If you're navigating chronic pain and have felt that psychological treatment either wasn't offered or wasn't taken seriously, we would encourage you to reconsider. The evidence for these approaches is strong, the mechanisms are well understood, and the goal is real functional improvement, not talking you out of your pain.

This page provides general educational information about chronic pain and is not a substitute for individualized clinical assessment or medical advice. Chronic pain often benefits from multidisciplinary care.

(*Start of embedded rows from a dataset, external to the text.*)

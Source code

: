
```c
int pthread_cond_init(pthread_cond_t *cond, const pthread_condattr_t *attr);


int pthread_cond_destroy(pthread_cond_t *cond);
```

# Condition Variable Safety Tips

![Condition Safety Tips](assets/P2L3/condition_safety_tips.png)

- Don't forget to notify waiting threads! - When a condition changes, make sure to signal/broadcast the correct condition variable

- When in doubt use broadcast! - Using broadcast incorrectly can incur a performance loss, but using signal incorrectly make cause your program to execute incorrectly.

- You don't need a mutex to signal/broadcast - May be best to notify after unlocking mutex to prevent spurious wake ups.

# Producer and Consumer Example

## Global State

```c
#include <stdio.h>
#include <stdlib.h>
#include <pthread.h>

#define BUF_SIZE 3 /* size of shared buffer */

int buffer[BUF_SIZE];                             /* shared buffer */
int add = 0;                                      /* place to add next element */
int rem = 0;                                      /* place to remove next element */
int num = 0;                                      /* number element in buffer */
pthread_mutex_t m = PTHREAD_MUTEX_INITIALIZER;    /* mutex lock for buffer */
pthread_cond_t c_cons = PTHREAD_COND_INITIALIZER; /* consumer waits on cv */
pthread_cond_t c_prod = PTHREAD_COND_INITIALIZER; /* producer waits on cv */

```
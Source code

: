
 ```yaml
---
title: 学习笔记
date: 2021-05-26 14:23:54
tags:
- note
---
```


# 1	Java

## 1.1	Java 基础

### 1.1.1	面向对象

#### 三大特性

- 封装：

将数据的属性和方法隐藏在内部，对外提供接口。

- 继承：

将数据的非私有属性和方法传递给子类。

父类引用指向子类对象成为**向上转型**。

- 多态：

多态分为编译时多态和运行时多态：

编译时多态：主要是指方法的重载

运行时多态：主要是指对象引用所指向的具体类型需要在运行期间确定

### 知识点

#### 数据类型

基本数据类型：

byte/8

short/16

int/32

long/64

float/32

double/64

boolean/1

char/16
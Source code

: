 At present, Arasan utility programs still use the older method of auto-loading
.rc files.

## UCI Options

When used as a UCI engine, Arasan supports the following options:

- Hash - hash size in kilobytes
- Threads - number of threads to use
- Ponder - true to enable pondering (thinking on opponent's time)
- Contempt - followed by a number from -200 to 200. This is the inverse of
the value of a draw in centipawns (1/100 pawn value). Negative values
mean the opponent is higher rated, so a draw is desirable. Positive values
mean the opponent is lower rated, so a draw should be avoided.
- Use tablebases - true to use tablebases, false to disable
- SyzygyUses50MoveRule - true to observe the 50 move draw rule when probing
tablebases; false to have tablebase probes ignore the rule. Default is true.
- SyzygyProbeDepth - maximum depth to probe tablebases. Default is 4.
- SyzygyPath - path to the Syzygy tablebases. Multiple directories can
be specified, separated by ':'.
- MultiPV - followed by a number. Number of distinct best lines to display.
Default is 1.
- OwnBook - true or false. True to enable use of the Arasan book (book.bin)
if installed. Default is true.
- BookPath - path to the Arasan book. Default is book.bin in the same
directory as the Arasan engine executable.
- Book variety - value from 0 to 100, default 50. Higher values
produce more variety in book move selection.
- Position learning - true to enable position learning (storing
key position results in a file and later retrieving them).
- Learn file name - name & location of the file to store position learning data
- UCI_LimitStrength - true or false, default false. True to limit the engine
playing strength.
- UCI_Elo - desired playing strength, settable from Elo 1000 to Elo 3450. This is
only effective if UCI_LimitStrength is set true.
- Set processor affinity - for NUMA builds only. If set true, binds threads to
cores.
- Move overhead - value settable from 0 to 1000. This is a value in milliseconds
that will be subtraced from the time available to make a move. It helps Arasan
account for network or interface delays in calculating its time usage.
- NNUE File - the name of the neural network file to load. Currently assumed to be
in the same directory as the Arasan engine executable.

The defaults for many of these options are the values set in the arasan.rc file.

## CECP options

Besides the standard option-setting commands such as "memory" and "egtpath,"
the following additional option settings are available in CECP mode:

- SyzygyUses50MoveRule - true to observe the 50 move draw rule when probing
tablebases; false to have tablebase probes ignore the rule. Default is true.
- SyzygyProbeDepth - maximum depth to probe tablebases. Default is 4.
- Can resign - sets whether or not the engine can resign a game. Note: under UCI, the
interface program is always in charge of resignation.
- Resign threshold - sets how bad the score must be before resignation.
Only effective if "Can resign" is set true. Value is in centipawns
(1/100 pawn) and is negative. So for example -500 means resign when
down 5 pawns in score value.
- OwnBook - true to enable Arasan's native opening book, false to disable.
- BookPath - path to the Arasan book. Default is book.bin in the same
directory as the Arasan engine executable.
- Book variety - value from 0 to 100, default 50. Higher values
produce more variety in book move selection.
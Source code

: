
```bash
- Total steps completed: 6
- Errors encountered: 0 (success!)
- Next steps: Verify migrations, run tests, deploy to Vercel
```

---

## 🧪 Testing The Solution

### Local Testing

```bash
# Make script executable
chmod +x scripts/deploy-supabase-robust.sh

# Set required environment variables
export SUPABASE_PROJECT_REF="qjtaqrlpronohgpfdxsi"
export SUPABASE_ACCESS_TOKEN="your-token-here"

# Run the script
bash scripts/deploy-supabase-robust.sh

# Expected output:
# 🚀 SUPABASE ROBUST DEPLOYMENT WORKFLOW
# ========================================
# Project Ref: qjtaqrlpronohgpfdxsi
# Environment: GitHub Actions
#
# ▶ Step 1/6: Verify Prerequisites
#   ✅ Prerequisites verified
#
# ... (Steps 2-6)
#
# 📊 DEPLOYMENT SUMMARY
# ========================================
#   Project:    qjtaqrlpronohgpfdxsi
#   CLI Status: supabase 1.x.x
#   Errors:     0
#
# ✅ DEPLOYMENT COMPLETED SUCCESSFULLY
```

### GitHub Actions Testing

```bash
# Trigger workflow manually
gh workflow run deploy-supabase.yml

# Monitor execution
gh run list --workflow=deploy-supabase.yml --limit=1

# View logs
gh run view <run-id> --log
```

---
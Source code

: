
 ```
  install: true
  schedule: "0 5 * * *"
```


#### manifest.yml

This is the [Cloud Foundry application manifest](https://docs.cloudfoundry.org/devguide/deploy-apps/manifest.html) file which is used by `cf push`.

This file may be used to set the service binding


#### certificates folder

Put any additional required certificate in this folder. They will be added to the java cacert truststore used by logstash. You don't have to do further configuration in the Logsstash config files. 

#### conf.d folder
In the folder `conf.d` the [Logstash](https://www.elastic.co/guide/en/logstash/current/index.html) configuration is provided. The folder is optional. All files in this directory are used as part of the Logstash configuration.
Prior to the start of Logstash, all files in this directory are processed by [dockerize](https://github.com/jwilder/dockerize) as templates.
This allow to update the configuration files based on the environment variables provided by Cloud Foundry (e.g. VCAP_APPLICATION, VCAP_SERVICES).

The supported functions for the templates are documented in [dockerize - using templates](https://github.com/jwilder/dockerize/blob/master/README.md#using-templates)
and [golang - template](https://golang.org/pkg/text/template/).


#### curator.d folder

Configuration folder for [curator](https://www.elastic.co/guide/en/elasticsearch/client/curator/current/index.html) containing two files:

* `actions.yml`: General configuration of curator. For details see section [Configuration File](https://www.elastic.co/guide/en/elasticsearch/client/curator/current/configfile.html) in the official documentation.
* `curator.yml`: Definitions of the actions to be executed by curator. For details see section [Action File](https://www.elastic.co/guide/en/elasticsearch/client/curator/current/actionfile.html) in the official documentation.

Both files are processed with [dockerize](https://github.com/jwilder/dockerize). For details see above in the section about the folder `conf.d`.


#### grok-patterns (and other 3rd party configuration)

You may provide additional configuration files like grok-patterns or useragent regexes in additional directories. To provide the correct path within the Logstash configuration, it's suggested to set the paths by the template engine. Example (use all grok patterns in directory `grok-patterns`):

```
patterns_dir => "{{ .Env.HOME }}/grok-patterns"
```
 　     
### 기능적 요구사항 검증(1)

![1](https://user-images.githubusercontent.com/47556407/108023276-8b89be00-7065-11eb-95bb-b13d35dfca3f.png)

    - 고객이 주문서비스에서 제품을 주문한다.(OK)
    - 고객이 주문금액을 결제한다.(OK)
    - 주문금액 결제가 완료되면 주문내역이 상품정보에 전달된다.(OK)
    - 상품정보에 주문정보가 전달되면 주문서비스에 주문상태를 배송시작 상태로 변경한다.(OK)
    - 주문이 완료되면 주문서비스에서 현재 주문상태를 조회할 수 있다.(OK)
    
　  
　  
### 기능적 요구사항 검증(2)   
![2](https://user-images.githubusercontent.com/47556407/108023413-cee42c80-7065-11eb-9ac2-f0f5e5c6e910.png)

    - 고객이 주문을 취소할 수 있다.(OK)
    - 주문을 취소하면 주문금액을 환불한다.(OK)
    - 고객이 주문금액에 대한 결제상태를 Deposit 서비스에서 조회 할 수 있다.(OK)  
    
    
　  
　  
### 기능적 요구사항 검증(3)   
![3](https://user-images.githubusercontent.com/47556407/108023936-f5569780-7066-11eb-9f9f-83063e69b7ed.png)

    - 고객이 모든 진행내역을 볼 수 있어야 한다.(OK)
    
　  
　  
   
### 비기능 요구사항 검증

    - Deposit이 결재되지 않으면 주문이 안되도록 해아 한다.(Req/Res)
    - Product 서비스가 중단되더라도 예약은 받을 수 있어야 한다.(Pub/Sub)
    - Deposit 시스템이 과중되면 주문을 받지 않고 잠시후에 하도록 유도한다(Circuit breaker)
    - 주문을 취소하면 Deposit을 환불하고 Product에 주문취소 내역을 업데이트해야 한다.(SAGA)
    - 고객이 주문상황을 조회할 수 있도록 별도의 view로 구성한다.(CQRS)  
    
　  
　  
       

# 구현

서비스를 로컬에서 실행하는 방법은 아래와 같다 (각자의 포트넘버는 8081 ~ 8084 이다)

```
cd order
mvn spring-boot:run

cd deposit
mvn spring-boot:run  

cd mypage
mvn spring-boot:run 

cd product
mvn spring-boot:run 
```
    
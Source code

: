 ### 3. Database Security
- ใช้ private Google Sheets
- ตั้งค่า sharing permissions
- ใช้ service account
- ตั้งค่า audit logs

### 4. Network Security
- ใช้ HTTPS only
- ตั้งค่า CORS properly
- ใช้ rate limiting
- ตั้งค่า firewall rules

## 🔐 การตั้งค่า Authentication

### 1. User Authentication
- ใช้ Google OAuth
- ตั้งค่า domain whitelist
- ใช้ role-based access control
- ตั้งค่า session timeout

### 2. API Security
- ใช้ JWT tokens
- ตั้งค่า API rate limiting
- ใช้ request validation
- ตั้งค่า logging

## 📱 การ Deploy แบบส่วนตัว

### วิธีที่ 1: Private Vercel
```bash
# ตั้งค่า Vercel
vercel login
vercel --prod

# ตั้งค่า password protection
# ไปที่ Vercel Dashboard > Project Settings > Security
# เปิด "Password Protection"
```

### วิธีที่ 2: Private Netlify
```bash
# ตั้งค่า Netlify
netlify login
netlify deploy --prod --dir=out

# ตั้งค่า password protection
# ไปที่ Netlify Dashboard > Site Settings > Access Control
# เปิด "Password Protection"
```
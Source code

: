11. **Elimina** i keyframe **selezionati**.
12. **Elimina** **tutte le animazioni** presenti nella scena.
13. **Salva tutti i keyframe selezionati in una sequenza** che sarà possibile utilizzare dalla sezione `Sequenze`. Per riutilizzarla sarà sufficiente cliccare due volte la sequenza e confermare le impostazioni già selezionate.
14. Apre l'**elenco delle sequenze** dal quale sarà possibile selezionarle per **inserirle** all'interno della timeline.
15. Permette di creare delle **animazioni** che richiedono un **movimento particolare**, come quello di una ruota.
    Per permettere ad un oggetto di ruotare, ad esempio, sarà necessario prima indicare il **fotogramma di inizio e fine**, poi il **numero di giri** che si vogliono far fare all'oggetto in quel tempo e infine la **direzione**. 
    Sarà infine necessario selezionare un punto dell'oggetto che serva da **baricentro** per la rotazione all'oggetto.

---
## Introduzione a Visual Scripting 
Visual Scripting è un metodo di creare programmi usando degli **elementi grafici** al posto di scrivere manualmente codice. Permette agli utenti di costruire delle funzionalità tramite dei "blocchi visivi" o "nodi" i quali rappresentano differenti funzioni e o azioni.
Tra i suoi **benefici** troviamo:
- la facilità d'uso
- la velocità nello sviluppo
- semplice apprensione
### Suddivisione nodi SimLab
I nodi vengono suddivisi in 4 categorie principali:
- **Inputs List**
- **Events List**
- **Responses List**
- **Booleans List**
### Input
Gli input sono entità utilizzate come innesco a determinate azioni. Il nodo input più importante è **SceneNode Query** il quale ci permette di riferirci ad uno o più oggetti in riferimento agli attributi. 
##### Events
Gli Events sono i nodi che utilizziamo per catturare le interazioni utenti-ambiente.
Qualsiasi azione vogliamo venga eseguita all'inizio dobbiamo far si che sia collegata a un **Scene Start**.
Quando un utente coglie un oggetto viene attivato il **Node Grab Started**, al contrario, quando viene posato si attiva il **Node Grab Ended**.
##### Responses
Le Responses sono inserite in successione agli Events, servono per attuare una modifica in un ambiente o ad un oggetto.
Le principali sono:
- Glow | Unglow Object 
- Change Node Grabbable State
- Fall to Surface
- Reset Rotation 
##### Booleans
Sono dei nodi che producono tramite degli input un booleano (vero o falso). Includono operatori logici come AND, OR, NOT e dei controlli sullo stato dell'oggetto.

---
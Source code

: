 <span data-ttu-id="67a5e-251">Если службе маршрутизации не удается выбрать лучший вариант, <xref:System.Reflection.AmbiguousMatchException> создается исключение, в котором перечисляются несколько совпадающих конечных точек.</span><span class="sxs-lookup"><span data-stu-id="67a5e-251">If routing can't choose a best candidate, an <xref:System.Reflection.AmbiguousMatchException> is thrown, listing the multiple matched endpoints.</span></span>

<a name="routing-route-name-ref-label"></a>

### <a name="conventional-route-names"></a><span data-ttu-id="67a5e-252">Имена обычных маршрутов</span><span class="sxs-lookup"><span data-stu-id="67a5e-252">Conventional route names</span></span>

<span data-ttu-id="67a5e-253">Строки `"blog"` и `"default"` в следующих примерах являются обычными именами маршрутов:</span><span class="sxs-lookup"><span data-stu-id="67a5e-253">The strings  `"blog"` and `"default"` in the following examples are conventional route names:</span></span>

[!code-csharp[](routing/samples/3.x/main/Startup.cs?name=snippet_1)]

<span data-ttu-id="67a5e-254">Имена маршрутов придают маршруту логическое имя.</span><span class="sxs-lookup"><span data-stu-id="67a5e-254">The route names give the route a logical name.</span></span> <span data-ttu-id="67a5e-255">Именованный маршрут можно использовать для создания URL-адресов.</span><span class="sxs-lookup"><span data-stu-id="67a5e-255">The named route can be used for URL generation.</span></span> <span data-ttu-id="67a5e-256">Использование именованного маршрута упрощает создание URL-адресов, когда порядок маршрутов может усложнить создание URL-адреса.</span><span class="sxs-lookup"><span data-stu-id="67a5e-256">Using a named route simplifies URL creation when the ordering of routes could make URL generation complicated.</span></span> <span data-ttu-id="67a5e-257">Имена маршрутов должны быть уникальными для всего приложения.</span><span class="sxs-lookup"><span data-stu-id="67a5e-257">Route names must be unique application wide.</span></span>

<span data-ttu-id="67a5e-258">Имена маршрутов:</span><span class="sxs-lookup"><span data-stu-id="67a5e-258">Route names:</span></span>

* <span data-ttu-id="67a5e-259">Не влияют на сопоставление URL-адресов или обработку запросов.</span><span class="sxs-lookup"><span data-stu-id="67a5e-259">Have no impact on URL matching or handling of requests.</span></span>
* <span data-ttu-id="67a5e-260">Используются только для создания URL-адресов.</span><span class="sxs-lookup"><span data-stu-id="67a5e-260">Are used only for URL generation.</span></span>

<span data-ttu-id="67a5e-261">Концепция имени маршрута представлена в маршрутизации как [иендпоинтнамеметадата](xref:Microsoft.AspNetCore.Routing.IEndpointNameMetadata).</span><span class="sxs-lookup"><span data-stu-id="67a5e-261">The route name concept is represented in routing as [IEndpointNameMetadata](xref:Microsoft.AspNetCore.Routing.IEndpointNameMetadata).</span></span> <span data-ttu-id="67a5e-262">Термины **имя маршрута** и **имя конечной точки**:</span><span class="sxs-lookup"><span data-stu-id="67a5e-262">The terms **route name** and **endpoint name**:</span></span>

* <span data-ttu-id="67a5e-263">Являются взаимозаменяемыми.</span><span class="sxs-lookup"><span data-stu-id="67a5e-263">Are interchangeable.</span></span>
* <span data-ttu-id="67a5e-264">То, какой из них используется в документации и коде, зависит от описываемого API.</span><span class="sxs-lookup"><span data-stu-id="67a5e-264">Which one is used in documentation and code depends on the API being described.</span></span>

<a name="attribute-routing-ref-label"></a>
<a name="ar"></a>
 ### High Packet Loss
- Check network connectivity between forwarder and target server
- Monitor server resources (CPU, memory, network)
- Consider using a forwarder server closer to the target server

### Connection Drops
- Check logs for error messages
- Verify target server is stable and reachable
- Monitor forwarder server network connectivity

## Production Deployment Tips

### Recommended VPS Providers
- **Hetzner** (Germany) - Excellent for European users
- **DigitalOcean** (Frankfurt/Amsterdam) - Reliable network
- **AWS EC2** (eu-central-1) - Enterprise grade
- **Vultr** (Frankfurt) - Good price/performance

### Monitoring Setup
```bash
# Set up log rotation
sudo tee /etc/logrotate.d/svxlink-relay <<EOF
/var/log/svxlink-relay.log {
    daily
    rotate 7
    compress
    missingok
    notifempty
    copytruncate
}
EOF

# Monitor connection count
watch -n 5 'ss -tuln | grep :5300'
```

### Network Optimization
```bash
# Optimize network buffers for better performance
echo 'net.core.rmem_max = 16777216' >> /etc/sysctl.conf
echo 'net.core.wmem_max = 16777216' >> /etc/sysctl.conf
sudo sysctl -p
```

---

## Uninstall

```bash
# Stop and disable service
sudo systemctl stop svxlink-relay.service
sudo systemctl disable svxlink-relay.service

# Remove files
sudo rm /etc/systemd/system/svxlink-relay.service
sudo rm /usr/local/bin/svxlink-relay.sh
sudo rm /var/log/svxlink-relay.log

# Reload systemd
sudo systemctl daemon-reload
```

Frequently asked questions

What counts as chronic pain?
Chronic pain is pain that persists beyond the normal expected healing time, typically three months or longer. Under the ICD-11 framework, chronic pain is divided into chronic primary pain (where pain is the disease itself, such as fibromyalgia or chronic primary low back pain) and chronic secondary pain (pain linked to another condition, such as arthritis or cancer). Both categories often involve changes in how the nervous system processes signals, not just ongoing tissue damage.
If therapy doesn't fix the underlying condition, how can it help my pain?
Modern pain neuroscience shows that the brain is not a passive receiver of pain signals from the body, it actively constructs the pain experience. Evidence-based psychological treatments (CBT for pain, ACT, mindfulness-based approaches, Pain Reprocessing Therapy, Emotional Awareness and Expression Therapy) target this brain-level processing, reducing pain intensity, disability, and suffering, often meaningfully, even when the underlying tissue condition doesn't change.
Is chronic pain 'in my head'?
No, and yes, in an important way that isn't dismissive. Your pain is real. It is also generated and modulated by your brain, which is where all pain lives. The old model that separated 'real' physical pain from 'psychological' pain has been replaced by a neuroscience of pain that sees them as inseparable. That's why brain-targeted treatments work: they are treating the actual mechanism of your pain, not pretending it isn't there.
What is central sensitization?
Central sensitization is a process in which the central nervous system becomes more responsive to input over time. Signals that would normally not cause pain start to, and painful signals get amplified. It's a form of learned nervous-system hypervigilance. It's implicated in many chronic pain conditions and is one of the mechanisms that psychological treatments (particularly pain neuroscience education plus graded activity) can help reverse.
What kinds of pain conditions do you work with?
Our approach can help with chronic primary pain (fibromyalgia, chronic primary low back pain, chronic primary headache), post-surgical chronic pain, pain linked to inflammatory or neuropathic conditions, chronic pelvic pain, TMJ pain, migraine, and pain that is part of another condition such as FND or post-concussion syndrome. We work alongside your medical team, not instead of them.